## Records to use
□ □ □ □ □ □ □

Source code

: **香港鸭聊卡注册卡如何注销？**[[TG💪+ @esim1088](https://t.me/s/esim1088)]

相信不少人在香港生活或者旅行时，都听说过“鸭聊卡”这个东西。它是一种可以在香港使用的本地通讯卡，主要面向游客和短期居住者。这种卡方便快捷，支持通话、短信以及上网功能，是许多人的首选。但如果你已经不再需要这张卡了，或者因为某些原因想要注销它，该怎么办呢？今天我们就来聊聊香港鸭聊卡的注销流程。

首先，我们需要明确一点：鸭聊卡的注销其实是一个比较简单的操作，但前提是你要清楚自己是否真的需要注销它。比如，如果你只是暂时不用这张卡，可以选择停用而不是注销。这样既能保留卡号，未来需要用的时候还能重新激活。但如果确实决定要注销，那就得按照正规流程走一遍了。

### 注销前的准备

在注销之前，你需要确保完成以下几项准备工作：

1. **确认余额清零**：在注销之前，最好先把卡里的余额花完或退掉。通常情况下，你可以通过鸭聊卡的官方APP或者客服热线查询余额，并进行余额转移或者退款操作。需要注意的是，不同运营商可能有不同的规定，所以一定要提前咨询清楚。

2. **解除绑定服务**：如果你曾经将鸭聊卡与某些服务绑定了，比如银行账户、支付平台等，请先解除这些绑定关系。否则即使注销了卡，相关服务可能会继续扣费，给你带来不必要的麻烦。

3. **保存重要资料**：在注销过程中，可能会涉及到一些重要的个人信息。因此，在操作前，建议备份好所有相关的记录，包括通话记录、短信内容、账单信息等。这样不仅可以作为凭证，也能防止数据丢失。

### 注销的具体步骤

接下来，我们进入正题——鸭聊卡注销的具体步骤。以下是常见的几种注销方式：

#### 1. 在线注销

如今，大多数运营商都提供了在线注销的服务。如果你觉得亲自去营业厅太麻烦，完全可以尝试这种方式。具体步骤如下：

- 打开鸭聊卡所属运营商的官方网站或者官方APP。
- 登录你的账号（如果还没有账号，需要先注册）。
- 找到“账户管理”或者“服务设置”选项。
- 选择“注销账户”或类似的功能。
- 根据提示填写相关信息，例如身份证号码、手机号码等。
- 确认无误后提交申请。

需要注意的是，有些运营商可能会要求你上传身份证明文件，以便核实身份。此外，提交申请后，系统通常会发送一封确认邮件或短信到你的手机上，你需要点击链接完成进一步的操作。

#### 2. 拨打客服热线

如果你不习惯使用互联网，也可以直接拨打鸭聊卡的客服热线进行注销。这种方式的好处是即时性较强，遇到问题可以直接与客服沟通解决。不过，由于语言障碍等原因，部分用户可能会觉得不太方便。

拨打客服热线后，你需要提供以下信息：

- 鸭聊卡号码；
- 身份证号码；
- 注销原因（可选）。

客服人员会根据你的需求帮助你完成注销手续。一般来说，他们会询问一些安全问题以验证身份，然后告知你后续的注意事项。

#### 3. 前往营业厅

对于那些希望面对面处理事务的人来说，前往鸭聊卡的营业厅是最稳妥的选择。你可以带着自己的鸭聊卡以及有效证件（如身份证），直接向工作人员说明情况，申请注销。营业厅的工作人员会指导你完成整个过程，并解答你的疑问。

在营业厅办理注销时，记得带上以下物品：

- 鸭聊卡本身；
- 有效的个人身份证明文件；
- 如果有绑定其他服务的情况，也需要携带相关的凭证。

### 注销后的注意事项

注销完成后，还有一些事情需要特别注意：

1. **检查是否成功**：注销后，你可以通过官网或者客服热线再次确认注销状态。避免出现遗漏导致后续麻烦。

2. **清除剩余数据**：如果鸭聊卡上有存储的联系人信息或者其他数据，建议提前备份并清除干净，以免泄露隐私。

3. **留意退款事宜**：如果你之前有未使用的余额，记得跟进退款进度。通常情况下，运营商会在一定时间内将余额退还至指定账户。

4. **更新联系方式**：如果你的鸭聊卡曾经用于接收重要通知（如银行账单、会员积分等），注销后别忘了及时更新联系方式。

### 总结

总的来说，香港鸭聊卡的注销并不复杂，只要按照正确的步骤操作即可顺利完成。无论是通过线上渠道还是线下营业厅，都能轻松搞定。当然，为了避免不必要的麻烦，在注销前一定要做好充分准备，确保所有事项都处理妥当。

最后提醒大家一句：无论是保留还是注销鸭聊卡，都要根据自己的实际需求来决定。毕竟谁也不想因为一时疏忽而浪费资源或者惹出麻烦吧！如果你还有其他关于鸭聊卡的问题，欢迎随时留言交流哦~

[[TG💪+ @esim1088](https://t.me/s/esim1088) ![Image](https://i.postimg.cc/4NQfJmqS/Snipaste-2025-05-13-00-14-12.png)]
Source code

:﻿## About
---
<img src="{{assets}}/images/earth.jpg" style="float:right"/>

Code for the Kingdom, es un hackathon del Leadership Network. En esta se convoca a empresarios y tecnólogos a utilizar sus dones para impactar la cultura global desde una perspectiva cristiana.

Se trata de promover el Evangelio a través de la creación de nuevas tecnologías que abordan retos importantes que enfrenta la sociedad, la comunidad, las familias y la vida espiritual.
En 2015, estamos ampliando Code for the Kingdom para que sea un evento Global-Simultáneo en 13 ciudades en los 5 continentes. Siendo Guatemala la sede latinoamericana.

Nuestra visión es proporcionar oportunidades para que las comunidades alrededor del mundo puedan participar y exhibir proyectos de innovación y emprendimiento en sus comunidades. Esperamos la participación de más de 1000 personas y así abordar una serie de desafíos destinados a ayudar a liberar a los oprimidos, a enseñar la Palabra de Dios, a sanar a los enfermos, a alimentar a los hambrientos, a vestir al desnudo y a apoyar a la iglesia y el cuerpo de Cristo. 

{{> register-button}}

□ □ □ □ □ □ □

## Directions
Look for the string "通常情况下" in the entries above. Copy every line that has it.

## Result for this task
1. **确认余额清零**：在注销之前，最好先把卡里的余额花完或退掉。通常情况下，你可以通过鸭聊卡的官方APP或者客服热线查询余额，并进行余额转移或者退款操作。需要注意的是，不同运营商可能有不同的规定，所以一定要提前咨询清楚。
3. **留意退款事宜**：如果你之前有未使用的余额，记得跟进退款进度。通常情况下，运营商会在一定时间内将余额退还至指定账户。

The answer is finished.